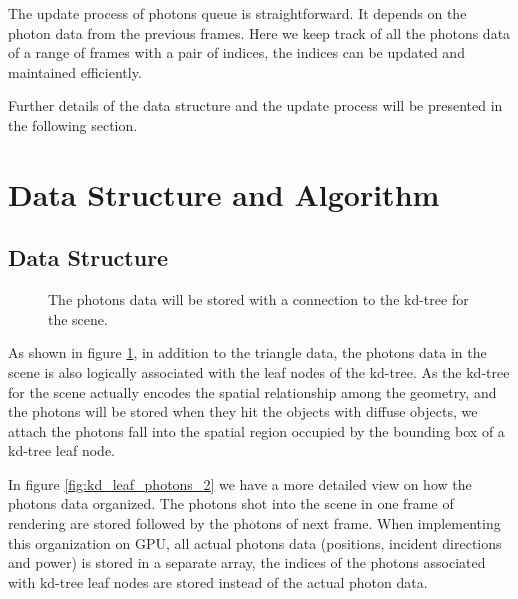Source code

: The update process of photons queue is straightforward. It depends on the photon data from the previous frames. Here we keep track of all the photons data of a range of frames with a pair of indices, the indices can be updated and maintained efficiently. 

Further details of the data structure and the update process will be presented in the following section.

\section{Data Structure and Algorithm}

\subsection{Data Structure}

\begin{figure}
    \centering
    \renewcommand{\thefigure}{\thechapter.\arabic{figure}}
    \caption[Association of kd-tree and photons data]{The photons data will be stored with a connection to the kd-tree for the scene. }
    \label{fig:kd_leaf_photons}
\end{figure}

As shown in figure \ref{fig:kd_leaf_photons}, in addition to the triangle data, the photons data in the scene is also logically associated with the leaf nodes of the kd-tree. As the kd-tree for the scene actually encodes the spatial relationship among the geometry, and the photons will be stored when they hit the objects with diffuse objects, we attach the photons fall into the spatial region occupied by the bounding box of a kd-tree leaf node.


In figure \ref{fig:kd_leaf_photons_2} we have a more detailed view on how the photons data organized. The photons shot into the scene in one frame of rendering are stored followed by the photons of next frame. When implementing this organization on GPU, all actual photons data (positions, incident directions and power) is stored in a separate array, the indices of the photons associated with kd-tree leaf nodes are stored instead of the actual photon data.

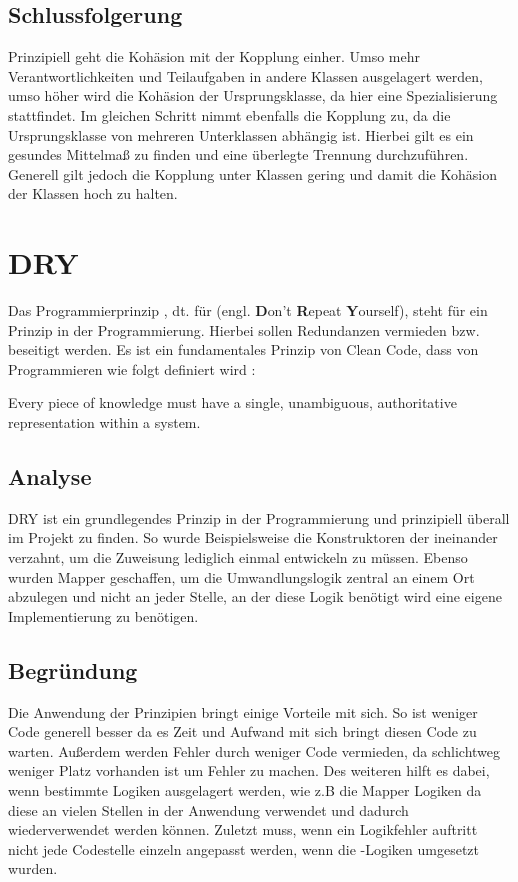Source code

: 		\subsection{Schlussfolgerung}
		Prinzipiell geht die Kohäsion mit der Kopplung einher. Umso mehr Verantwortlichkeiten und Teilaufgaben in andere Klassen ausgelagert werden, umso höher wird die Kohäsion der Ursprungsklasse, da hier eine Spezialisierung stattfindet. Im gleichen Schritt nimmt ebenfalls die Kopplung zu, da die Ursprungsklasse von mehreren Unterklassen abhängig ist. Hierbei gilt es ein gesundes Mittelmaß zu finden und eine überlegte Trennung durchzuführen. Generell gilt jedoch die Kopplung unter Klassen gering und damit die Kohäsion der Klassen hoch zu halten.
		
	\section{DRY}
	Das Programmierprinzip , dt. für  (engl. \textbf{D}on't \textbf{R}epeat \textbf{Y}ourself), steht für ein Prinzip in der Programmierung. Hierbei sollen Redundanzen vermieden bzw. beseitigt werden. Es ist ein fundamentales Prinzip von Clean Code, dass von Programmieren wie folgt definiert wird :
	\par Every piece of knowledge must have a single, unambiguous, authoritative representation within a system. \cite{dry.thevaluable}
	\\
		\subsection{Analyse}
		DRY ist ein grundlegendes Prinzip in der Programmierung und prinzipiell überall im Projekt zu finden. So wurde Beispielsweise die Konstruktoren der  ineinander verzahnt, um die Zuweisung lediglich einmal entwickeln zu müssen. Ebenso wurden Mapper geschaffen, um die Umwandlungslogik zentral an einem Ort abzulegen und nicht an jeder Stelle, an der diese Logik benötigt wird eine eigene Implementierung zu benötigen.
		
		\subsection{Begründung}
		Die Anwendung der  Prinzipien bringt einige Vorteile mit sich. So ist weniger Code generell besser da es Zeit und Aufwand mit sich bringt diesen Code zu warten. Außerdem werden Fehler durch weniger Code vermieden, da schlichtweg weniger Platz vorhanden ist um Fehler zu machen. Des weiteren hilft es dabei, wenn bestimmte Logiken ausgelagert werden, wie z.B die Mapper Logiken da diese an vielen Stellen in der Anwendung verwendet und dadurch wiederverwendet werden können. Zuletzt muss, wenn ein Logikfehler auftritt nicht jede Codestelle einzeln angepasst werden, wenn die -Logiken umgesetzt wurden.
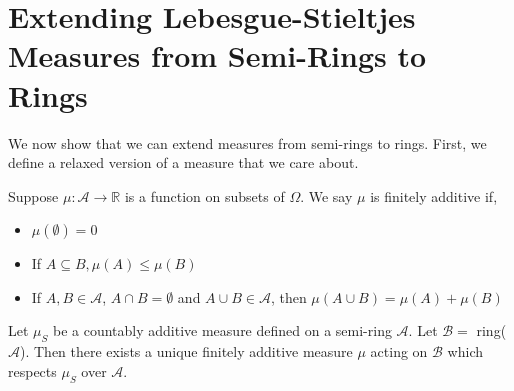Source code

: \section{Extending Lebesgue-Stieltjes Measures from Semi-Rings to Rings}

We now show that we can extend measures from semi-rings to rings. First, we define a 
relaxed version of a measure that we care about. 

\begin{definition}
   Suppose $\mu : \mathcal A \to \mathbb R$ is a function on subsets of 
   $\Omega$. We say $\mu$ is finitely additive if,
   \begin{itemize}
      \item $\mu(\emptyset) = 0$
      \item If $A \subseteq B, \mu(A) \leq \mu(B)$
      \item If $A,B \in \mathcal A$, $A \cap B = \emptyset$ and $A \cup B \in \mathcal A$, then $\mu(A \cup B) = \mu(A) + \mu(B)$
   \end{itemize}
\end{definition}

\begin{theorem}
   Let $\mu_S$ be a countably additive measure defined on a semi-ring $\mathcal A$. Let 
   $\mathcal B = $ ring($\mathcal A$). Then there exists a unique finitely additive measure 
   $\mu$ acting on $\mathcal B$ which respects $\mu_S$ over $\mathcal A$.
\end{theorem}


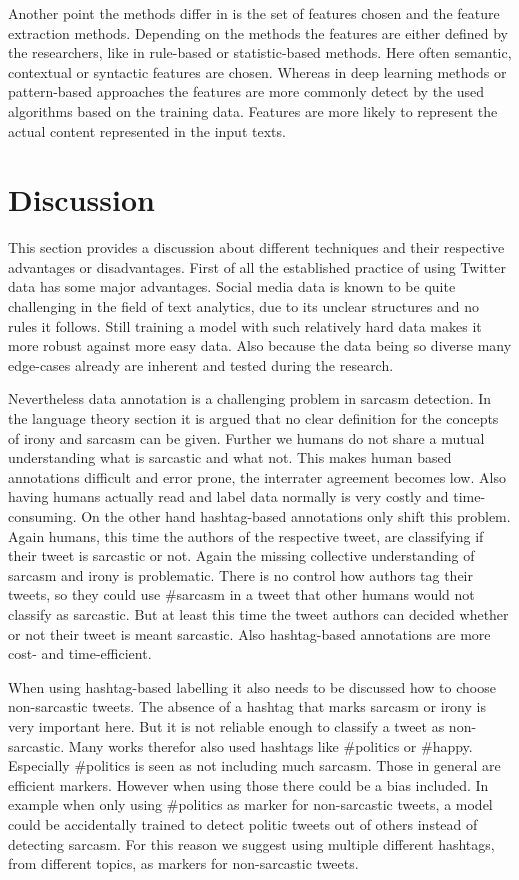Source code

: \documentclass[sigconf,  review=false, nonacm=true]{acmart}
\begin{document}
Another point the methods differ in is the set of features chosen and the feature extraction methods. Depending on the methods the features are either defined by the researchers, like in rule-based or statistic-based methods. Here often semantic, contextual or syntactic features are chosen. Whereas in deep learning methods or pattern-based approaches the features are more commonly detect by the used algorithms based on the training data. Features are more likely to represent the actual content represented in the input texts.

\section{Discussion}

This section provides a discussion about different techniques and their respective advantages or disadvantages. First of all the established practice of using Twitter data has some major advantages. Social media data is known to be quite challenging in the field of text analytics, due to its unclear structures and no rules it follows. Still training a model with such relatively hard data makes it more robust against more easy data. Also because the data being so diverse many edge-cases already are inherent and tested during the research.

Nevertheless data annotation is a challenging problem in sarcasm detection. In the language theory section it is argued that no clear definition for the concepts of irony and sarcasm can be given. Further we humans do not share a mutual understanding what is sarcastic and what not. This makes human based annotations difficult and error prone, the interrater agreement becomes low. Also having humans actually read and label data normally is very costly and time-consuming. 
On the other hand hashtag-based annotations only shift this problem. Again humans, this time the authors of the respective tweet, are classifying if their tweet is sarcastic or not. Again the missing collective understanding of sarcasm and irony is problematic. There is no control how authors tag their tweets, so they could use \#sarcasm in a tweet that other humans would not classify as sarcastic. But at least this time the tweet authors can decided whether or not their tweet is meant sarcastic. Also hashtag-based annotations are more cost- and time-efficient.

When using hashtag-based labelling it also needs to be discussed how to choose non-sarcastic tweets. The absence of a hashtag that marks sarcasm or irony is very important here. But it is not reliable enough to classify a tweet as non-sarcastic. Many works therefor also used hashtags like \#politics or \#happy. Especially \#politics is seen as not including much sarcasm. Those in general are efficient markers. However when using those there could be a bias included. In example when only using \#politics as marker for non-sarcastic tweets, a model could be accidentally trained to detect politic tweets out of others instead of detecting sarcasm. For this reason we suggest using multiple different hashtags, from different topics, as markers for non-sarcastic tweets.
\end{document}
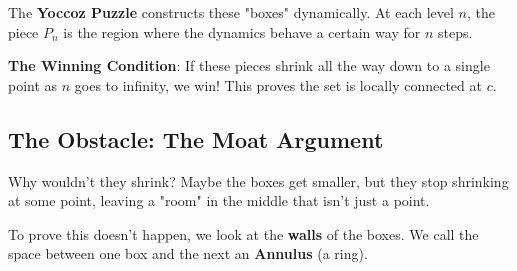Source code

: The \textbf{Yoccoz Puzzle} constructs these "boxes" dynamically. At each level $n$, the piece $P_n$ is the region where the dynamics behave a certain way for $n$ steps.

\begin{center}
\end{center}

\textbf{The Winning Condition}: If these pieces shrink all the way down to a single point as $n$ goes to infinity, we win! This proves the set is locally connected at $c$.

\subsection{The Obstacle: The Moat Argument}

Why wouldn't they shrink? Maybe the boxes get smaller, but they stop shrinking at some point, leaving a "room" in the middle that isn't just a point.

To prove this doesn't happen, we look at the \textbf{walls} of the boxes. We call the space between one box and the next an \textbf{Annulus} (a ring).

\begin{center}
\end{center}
***
* WHAT THE TASK REQUIRES
In the copy, include no pictures; transcribe every record above verbatim.

* SOLVED EXERCISE
Source code

: The update process of photons queue is straightforward. It depends on the photon data from the previous frames. Here we keep track of all the photons data of a range of frames with a pair of indices, the indices can be updated and maintained efficiently. 

Further details of the data structure and the update process will be presented in the following section.

\section{Data Structure and Algorithm}

\subsection{Data Structure}

\begin{figure}
    \centering
    \renewcommand{\thefigure}{\thechapter.\arabic{figure}}
    \caption[Association of kd-tree and photons data]{The photons data will be stored with a connection to the kd-tree for the scene. }
    \label{fig:kd_leaf_photons}
\end{figure}

As shown in figure \ref{fig:kd_leaf_photons}, in addition to the triangle data, the photons data in the scene is also logically associated with the leaf nodes of the kd-tree. As the kd-tree for the scene actually encodes the spatial relationship among the geometry, and the photons will be stored when they hit the objects with diffuse objects, we attach the photons fall into the spatial region occupied by the bounding box of a kd-tree leaf node.


In figure \ref{fig:kd_leaf_photons_2} we have a more detailed view on how the photons data organized. The photons shot into the scene in one frame of rendering are stored followed by the photons of next frame. When implementing this organization on GPU, all actual photons data (positions, incident directions and power) is stored in a separate array, the indices of the photons associated with kd-tree leaf nodes are stored instead of the actual photon data.

Source code

: 		\subsection{Schlussfolgerung}
		Prinzipiell geht die Kohäsion mit der Kopplung einher. Umso mehr Verantwortlichkeiten und Teilaufgaben in andere Klassen ausgelagert werden, umso höher wird die Kohäsion der Ursprungsklasse, da hier eine Spezialisierung stattfindet. Im gleichen Schritt nimmt ebenfalls die Kopplung zu, da die Ursprungsklasse von mehreren Unterklassen abhängig ist. Hierbei gilt es ein gesundes Mittelmaß zu finden und eine überlegte Trennung durchzuführen. Generell gilt jedoch die Kopplung unter Klassen gering und damit die Kohäsion der Klassen hoch zu halten.
		
	\section{DRY}
	Das Programmierprinzip , dt. für  (engl. \textbf{D}on't \textbf{R}epeat \textbf{Y}ourself), steht für ein Prinzip in der Programmierung. Hierbei sollen Redundanzen vermieden bzw. beseitigt werden. Es ist ein fundamentales Prinzip von Clean Code, dass von Programmieren wie folgt definiert wird :
	\par Every piece of knowledge must have a single, unambiguous, authoritative representation within a system. \cite{dry.thevaluable}
	\\
		\subsection{Analyse}
		DRY ist ein grundlegendes Prinzip in der Programmierung und prinzipiell überall im Projekt zu finden. So wurde Beispielsweise die Konstruktoren der  ineinander verzahnt, um die Zuweisung lediglich einmal entwickeln zu müssen. Ebenso wurden Mapper geschaffen, um die Umwandlungslogik zentral an einem Ort abzulegen und nicht an jeder Stelle, an der diese Logik benötigt wird eine eigene Implementierung zu benötigen.
		
		\subsection{Begründung}
		Die Anwendung der  Prinzipien bringt einige Vorteile mit sich. So ist weniger Code generell besser da es Zeit und Aufwand mit sich bringt diesen Code zu warten. Außerdem werden Fehler durch weniger Code vermieden, da schlichtweg weniger Platz vorhanden ist um Fehler zu machen. Des weiteren hilft es dabei, wenn bestimmte Logiken ausgelagert werden, wie z.B die Mapper Logiken da diese an vielen Stellen in der Anwendung verwendet und dadurch wiederverwendet werden können. Zuletzt muss, wenn ein Logikfehler auftritt nicht jede Codestelle einzeln angepasst werden, wenn die -Logiken umgesetzt wurden.
Source code

: \section{Extending Lebesgue-Stieltjes Measures from Semi-Rings to Rings}

We now show that we can extend measures from semi-rings to rings. First, we define a 
relaxed version of a measure that we care about. 

\begin{definition}
   Suppose $\mu : \mathcal A \to \mathbb R$ is a function on subsets of 
   $\Omega$. We say $\mu$ is finitely additive if,
   \begin{itemize}
      \item $\mu(\emptyset) = 0$
      \item If $A \subseteq B, \mu(A) \leq \mu(B)$
      \item If $A,B \in \mathcal A$, $A \cap B = \emptyset$ and $A \cup B \in \mathcal A$, then $\mu(A \cup B) = \mu(A) + \mu(B)$
   \end{itemize}
\end{definition}

\begin{theorem}
   Let $\mu_S$ be a countably additive measure defined on a semi-ring $\mathcal A$. Let 
   $\mathcal B = $ ring($\mathcal A$). Then there exists a unique finitely additive measure 
   $\mu$ acting on $\mathcal B$ which respects $\mu_S$ over $\mathcal A$.
\end{theorem}


Source code

: \documentclass[sigconf,  review=false, nonacm=true]{acmart}
\begin{document}
Another point the methods differ in is the set of features chosen and the feature extraction methods. Depending on the methods the features are either defined by the researchers, like in rule-based or statistic-based methods. Here often semantic, contextual or syntactic features are chosen. Whereas in deep learning methods or pattern-based approaches the features are more commonly detect by the used algorithms based on the training data. Features are more likely to represent the actual content represented in the input texts.

\section{Discussion}

This section provides a discussion about different techniques and their respective advantages or disadvantages. First of all the established practice of using Twitter data has some major advantages. Social media data is known to be quite challenging in the field of text analytics, due to its unclear structures and no rules it follows. Still training a model with such relatively hard data makes it more robust against more easy data. Also because the data being so diverse many edge-cases already are inherent and tested during the research.

Nevertheless data annotation is a challenging problem in sarcasm detection. In the language theory section it is argued that no clear definition for the concepts of irony and sarcasm can be given. Further we humans do not share a mutual understanding what is sarcastic and what not. This makes human based annotations difficult and error prone, the interrater agreement becomes low. Also having humans actually read and label data normally is very costly and time-consuming. 
On the other hand hashtag-based annotations only shift this problem. Again humans, this time the authors of the respective tweet, are classifying if their tweet is sarcastic or not. Again the missing collective understanding of sarcasm and irony is problematic. There is no control how authors tag their tweets, so they could use \#sarcasm in a tweet that other humans would not classify as sarcastic. But at least this time the tweet authors can decided whether or not their tweet is meant sarcastic. Also hashtag-based annotations are more cost- and time-efficient.

When using hashtag-based labelling it also needs to be discussed how to choose non-sarcastic tweets. The absence of a hashtag that marks sarcasm or irony is very important here. But it is not reliable enough to classify a tweet as non-sarcastic. Many works therefor also used hashtags like \#politics or \#happy. Especially \#politics is seen as not including much sarcasm. Those in general are efficient markers. However when using those there could be a bias included. In example when only using \#politics as marker for non-sarcastic tweets, a model could be accidentally trained to detect politic tweets out of others instead of detecting sarcasm. For this reason we suggest using multiple different hashtags, from different topics, as markers for non-sarcastic tweets.
\end{document}
Source code

: The \textbf{Yoccoz Puzzle} constructs these "boxes" dynamically. At each level $n$, the piece $P_n$ is the region where the dynamics behave a certain way for $n$ steps.

\begin{center}
\end{center}

\textbf{The Winning Condition}: If these pieces shrink all the way down to a single point as $n$ goes to infinity, we win! This proves the set is locally connected at $c$.

\subsection{The Obstacle: The Moat Argument}

Why wouldn't they shrink? Maybe the boxes get smaller, but they stop shrinking at some point, leaving a "room" in the middle that isn't just a point.

To prove this doesn't happen, we look at the \textbf{walls} of the boxes. We call the space between one box and the next an \textbf{Annulus} (a ring).

\begin{center}
\end{center}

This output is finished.